Here are some of the most legitimate reasons for real-time tracking that we have heard:

  • Need to know if ads are underperforming in real-time so that they can be modified or discontinued.
  • Need to know if a page is failing so that it can be remedied.
  • Want to track individual users as they interact with my site.
  • Need to know if a page is popular so that a link to it can be posted somewhere.
  • Want to proactively engage visitors on the site.

There are probably a few other common reasons, but this list probably summarizes the bulk of them pretty well.

Who Does Real-Time Reporting?

Strictly speaking, no web analytics software to my knowledge does true "real-time" reports. All of them lag behind by at least a few minutes. As of this writing, Google Analytics lags behind less than an hour on average. Officially, it can take up to 24 hours. Sometimes reports show up in two or three hours.

There are programs that offer true real-time reports. Tealeaf is an example. It sits on a port of the webserver and processes vast amounts of data for your site in real-time. It can even send alerts if certain thresholds are met or a certain combination of events takes place. But Tealeaf is not web analysis. Nor is most other real-time reporting software.

Web Analysis vs. IT Reports

It's important to differentiate between web analytics and IT reports. Web analysis consists of spotting trends and correlations and answering big picture questions. It is used by website owners and marketing professionals to make decisions about which pages to optimize and which marketing campaigns are underperforming. Web analysis is all about creating a list of things to work on that should increase conversion and visitor satisfaction. It is focused on people and trends.

Data for web analysis is gathered specific to that purpose, not for error reporting. The methodologies are intentionally and necessarily different.

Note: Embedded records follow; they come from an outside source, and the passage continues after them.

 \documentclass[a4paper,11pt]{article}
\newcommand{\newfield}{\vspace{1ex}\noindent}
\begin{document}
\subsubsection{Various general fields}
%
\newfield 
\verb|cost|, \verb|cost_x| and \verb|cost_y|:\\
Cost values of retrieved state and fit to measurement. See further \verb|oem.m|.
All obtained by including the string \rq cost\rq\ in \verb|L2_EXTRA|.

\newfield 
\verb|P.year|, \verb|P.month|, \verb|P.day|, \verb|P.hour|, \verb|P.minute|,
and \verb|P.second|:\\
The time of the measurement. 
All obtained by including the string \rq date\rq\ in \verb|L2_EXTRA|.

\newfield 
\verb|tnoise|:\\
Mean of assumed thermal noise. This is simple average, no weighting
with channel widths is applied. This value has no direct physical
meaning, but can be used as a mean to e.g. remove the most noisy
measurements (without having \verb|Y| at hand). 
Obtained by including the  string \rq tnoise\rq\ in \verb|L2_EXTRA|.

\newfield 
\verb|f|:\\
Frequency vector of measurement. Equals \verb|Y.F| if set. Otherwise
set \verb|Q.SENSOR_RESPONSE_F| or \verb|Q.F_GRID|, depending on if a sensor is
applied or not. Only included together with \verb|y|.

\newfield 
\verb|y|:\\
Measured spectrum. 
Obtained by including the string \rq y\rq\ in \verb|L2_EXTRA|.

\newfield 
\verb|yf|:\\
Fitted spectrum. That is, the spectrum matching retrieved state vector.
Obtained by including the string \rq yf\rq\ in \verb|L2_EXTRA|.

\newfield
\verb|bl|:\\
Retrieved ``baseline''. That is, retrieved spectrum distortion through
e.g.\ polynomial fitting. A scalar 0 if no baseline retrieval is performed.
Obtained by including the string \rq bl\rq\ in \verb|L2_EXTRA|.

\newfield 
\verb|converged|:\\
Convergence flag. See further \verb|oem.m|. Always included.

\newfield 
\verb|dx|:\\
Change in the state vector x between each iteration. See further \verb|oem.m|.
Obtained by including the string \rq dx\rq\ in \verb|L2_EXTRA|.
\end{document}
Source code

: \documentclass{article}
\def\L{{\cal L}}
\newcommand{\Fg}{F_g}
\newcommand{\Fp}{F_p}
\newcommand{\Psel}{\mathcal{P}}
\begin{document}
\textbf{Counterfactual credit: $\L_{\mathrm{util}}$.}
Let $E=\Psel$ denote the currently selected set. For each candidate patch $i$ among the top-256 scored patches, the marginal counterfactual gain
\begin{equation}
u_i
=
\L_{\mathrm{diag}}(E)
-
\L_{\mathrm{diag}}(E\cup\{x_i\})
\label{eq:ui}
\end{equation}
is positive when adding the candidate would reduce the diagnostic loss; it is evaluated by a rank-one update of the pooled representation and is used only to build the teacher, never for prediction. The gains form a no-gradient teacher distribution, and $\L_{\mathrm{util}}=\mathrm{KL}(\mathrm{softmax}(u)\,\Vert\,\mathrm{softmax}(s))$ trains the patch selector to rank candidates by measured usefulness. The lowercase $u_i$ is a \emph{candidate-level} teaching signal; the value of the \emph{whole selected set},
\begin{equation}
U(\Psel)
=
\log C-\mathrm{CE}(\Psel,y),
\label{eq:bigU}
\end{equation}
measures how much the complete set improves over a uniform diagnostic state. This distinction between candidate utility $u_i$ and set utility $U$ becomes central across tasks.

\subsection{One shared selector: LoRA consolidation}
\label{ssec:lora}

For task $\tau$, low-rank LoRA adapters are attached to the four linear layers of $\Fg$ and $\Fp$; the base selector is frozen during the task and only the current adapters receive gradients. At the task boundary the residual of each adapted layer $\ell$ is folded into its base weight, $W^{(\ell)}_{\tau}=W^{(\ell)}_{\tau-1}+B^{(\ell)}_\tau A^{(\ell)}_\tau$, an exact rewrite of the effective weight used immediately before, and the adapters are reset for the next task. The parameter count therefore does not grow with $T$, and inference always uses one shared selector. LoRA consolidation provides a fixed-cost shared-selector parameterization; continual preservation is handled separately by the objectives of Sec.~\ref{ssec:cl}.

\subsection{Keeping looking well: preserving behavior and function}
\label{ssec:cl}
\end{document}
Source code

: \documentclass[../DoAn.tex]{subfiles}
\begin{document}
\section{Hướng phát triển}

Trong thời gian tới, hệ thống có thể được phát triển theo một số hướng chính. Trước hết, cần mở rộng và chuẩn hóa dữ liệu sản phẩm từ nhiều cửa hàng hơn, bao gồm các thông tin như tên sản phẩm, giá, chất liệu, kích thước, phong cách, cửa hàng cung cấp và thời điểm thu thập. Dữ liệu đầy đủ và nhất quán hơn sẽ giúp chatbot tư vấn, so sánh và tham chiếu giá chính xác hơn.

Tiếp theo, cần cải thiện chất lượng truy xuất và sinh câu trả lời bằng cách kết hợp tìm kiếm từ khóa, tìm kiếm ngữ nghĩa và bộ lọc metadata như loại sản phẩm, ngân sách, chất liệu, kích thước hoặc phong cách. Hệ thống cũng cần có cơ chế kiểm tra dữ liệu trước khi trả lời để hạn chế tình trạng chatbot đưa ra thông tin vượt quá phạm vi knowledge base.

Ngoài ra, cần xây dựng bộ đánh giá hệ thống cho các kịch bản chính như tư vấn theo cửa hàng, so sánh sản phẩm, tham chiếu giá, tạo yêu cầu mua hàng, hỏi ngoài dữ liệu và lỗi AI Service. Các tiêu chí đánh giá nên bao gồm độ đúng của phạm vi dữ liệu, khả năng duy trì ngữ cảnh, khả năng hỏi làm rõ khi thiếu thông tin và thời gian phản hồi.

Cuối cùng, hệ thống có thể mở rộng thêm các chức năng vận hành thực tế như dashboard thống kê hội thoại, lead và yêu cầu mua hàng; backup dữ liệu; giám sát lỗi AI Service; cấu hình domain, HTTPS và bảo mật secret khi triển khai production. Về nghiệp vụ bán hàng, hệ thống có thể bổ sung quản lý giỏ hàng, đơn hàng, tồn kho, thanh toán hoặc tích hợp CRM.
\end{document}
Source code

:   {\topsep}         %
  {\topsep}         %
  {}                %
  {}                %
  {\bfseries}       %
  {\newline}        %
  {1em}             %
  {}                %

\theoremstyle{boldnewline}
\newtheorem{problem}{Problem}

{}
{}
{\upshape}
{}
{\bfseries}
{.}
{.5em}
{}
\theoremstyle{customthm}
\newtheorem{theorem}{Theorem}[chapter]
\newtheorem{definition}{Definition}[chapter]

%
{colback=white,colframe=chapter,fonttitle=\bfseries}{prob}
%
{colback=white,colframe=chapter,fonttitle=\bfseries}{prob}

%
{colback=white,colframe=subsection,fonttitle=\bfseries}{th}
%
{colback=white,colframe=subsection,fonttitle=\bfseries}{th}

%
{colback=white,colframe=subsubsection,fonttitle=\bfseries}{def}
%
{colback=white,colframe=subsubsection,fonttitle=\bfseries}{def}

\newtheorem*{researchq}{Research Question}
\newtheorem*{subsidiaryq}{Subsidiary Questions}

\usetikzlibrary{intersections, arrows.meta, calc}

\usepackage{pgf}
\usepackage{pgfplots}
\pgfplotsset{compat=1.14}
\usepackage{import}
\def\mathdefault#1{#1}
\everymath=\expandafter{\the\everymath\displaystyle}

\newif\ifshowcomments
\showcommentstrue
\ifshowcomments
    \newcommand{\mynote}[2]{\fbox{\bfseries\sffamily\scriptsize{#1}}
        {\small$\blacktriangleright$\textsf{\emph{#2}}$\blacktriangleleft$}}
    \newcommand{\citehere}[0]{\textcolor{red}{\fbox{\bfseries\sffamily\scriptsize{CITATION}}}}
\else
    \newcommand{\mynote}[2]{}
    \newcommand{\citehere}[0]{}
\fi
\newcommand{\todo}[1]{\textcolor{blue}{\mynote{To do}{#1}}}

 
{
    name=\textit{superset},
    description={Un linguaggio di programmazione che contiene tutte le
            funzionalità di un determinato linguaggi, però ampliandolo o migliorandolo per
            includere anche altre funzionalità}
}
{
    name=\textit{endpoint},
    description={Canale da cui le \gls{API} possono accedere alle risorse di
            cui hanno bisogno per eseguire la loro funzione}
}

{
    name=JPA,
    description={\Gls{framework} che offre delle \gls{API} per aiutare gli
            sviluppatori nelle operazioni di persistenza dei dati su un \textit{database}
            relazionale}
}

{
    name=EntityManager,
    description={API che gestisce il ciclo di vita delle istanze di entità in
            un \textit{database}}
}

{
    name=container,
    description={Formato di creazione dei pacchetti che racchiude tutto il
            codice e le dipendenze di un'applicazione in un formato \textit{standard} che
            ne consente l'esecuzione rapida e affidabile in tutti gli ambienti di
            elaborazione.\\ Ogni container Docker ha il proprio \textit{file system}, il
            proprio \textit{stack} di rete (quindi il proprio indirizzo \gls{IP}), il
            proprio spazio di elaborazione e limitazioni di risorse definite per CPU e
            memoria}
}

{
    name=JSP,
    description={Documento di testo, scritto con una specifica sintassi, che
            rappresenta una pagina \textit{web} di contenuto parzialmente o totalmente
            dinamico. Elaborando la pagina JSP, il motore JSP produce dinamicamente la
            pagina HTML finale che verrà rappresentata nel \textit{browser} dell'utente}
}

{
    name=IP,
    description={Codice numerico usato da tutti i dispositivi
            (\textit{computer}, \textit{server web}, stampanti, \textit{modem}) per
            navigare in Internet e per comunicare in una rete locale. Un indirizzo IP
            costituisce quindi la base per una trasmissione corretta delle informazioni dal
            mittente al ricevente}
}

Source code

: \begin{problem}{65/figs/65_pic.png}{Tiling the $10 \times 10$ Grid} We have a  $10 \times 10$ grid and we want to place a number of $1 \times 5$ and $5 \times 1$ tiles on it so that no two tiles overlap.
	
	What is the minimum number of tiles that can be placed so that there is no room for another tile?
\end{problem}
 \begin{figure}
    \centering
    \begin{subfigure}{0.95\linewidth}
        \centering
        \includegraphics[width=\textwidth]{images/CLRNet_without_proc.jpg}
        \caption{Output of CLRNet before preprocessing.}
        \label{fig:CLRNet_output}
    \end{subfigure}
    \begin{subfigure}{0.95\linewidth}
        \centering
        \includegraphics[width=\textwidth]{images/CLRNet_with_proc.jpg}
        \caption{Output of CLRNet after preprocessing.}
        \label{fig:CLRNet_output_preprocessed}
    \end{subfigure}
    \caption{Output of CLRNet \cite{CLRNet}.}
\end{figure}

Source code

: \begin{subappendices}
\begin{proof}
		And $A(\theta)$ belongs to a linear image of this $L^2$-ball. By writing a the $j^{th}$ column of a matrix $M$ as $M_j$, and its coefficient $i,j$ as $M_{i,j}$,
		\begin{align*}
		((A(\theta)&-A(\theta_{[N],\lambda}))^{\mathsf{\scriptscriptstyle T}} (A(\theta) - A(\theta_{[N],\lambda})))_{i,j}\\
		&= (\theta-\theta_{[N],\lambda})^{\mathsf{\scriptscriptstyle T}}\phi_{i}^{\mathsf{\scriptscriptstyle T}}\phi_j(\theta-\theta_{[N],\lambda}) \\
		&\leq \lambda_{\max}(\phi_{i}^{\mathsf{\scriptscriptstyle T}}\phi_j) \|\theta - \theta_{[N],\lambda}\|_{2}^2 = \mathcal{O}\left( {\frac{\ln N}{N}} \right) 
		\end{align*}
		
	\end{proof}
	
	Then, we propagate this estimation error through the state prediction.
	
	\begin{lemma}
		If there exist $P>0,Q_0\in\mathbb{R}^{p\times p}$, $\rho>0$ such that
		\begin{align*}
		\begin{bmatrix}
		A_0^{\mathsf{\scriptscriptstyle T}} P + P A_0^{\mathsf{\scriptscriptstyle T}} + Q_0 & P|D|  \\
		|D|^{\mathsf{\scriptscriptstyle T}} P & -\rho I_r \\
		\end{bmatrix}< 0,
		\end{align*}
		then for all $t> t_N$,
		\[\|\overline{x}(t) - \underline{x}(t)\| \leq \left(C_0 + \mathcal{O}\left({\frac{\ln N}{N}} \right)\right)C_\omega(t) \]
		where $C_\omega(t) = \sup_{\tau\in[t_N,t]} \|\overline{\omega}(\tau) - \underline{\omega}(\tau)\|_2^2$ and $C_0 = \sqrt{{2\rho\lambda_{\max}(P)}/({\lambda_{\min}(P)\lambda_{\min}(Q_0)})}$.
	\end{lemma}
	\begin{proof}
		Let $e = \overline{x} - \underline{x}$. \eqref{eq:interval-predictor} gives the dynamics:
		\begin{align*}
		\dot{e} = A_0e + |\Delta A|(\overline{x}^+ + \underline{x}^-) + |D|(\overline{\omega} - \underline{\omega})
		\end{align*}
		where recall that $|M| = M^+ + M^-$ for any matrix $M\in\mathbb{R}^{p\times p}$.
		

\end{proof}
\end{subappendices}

IT reports, on the other hand, focus on hits, server load and file errors. If all you want is a hit counter, IT reports are your solution. They are used by developers to make quick decisions about scripts that need to be fixed. They are focused on server capabilities and coding, but not on increasing conversions, per se. If a coupon code isn't working, you need to know now. If a page is hanging, you need to fix it immediately. If the site goes down, you need an alert in the middle of the night so you can fix it.

In other words, if your IT reports aren't real-time, you may be missing some critical information.

But web analysis is based on trends and surveys. It's like asking for a Gallup poll that shows Americans' attitudes toward cheeseburgers at every moment of the day. Any minute-by-minute fluctuations will be statistically irrelevant, and decisions based on them would be flawed.

How Analysis is Used

It's important to recognize that all analysis is post-analysis. Error reporting can and should be done in real-time, but reading into the data to find bigger pictures requires thinking and time. It always happens after the event occurred.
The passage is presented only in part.